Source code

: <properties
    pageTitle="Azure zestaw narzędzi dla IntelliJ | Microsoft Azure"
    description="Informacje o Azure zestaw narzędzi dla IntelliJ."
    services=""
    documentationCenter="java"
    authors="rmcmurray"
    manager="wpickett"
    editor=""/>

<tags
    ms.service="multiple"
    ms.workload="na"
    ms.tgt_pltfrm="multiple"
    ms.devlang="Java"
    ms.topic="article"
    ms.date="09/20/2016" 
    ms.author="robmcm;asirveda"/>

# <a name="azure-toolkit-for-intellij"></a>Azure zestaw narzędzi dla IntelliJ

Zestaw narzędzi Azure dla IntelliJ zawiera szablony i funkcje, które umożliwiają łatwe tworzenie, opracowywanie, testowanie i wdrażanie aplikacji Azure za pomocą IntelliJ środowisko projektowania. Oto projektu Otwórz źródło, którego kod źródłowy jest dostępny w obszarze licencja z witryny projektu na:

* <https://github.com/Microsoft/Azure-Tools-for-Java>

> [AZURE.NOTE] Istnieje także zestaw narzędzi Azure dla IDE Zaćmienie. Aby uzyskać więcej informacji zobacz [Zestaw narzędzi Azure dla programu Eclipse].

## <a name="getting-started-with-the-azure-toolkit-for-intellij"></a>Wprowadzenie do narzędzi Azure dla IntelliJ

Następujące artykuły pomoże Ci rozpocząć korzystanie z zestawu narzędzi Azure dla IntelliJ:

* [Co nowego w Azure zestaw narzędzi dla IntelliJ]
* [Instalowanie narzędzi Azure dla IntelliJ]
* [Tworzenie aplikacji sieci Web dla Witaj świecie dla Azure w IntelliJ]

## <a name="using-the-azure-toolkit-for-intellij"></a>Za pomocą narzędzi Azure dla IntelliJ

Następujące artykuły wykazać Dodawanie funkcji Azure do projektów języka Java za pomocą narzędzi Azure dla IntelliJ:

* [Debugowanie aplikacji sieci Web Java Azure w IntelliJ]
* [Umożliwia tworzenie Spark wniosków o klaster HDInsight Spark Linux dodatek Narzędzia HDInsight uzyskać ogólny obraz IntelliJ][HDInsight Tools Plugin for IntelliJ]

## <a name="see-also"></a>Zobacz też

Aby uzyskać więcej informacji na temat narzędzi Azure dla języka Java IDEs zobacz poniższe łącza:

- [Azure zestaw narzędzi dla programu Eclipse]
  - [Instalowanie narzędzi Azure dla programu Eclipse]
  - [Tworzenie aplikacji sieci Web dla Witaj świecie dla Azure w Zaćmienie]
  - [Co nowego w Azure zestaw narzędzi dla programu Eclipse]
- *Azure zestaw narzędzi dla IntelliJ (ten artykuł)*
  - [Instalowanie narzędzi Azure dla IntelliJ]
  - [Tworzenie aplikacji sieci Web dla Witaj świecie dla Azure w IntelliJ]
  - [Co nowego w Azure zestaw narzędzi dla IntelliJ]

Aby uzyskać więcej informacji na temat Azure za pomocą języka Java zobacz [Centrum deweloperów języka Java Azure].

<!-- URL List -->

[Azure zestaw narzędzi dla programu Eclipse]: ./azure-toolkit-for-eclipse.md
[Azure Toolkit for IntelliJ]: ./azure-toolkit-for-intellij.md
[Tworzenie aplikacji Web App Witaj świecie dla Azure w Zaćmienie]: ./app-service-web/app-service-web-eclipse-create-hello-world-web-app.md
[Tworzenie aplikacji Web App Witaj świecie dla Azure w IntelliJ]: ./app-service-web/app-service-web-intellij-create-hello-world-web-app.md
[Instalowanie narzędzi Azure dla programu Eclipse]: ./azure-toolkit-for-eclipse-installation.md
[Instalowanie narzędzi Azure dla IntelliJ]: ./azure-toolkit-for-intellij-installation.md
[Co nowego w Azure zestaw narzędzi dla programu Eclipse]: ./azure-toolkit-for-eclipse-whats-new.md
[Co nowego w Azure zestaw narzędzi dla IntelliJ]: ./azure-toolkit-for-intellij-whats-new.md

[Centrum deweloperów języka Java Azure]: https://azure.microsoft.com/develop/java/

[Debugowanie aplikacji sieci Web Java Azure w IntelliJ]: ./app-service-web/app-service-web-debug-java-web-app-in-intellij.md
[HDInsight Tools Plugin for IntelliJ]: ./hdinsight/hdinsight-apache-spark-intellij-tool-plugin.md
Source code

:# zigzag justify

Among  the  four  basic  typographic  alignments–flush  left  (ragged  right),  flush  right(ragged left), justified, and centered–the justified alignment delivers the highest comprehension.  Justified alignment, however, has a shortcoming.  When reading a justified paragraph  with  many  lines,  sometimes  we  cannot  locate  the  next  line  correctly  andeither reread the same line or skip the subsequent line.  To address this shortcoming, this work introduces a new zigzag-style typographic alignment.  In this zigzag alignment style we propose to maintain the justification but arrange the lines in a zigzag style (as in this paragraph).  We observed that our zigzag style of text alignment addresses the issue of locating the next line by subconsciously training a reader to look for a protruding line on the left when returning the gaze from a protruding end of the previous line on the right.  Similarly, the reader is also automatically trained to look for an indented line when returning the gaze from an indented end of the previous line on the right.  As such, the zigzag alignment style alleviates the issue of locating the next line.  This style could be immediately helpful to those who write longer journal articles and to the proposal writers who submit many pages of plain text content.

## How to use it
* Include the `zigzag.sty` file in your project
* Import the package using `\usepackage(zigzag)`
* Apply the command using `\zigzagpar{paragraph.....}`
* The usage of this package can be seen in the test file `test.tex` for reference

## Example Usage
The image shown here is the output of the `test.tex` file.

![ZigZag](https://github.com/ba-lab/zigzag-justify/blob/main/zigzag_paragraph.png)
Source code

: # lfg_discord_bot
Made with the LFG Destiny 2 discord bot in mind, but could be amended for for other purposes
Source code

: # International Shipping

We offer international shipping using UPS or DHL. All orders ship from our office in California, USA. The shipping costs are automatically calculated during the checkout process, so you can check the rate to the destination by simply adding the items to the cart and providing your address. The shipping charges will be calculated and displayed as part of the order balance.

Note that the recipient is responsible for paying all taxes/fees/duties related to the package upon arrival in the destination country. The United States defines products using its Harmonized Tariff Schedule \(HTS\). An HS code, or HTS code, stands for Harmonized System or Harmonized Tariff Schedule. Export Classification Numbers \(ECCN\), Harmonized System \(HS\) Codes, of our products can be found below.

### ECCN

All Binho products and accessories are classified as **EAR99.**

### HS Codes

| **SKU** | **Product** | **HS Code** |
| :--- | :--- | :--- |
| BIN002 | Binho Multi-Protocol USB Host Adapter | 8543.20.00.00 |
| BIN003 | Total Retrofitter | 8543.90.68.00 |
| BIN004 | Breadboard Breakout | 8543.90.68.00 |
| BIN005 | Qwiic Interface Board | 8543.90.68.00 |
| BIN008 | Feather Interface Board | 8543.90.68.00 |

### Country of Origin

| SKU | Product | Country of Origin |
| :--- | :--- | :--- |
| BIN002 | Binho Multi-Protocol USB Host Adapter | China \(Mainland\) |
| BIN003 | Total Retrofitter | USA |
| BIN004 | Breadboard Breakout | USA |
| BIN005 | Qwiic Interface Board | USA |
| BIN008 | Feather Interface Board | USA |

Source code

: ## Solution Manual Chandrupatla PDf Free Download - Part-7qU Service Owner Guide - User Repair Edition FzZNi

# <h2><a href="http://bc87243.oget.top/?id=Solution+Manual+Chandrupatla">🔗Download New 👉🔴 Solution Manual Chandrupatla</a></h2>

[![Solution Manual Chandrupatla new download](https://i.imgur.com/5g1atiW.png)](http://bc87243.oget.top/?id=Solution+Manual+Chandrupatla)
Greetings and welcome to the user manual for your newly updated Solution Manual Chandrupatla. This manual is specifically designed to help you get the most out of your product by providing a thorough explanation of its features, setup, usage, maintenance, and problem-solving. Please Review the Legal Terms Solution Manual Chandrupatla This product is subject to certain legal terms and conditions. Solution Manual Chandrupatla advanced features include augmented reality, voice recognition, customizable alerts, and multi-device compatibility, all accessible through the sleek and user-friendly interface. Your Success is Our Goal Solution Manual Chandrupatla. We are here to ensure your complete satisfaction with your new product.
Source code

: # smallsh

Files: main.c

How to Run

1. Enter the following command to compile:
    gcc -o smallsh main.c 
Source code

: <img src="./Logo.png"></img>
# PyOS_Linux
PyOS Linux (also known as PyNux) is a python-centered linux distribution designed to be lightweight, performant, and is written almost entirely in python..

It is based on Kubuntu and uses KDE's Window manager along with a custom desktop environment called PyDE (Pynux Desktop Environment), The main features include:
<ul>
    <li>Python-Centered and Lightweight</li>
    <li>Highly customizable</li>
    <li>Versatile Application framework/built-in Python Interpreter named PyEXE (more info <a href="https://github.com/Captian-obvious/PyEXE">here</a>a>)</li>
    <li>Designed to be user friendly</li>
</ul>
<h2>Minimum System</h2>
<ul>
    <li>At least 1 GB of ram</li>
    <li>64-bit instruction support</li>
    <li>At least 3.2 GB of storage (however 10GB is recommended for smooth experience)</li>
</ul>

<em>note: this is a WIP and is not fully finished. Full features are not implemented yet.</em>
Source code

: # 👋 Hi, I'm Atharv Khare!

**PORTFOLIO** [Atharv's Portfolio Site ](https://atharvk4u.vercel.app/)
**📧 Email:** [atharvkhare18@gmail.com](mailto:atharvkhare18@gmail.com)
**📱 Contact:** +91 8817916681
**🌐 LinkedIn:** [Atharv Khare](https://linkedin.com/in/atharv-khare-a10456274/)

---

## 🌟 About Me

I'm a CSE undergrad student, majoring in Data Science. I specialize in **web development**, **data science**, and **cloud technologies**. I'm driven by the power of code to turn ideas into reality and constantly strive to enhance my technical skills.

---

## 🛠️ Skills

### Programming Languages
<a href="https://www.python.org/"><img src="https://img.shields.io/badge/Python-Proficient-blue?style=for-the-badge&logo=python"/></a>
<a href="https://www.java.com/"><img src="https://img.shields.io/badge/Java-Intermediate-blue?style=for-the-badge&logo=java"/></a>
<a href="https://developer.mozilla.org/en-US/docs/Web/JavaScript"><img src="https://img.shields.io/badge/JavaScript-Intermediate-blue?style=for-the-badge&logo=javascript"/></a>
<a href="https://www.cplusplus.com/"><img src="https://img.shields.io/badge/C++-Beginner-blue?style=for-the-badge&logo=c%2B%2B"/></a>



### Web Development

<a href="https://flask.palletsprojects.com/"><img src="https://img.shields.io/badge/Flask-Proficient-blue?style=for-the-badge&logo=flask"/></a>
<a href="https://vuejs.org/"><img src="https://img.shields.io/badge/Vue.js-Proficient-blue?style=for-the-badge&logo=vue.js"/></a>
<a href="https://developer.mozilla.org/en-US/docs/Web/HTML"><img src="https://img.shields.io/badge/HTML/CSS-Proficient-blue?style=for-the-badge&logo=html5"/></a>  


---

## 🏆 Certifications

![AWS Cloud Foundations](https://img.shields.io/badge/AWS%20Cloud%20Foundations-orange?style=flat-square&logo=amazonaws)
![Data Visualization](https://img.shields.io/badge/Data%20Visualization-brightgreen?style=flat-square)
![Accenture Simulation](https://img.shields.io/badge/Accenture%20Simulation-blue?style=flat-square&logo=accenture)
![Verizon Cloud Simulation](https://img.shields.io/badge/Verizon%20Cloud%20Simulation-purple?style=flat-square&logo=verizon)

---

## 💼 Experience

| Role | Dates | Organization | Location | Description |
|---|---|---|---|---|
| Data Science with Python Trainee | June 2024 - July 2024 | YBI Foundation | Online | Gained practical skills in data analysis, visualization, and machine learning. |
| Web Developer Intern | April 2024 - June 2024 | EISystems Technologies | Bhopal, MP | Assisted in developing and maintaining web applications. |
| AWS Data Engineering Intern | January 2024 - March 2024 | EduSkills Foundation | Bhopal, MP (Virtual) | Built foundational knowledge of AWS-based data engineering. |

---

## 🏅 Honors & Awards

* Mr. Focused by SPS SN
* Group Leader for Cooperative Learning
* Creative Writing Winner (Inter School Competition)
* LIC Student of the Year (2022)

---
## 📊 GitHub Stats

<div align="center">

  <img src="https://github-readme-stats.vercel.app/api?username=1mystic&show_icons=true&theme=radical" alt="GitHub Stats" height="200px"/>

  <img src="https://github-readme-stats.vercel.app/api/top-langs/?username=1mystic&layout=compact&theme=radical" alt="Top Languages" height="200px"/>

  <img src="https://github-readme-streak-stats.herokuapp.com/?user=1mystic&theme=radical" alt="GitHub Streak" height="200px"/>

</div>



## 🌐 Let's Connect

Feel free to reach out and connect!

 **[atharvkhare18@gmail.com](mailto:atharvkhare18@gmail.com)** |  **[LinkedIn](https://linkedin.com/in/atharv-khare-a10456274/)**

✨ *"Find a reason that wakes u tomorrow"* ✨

******************************

▶ ASSIGNED TASK: Beginning at the line above with "<li>Python-Centered and Lightweight</li>" and finishing at the line with "<li>64-bit instruction support</li>", return each line exactly and return nothing else.

▶ TASK RESPONSE:
    <li>Python-Centered and Lightweight</li>
    <li>Highly customizable</li>
    <li>Versatile Application framework/built-in Python Interpreter named PyEXE (more info <a href="https://github.com/Captian-obvious/PyEXE">here</a>a>)</li>
    <li>Designed to be user friendly</li>
</ul>
<h2>Minimum System</h2>
<ul>
    <li>At least 1 GB of ram</li>
    <li>64-bit instruction support</li>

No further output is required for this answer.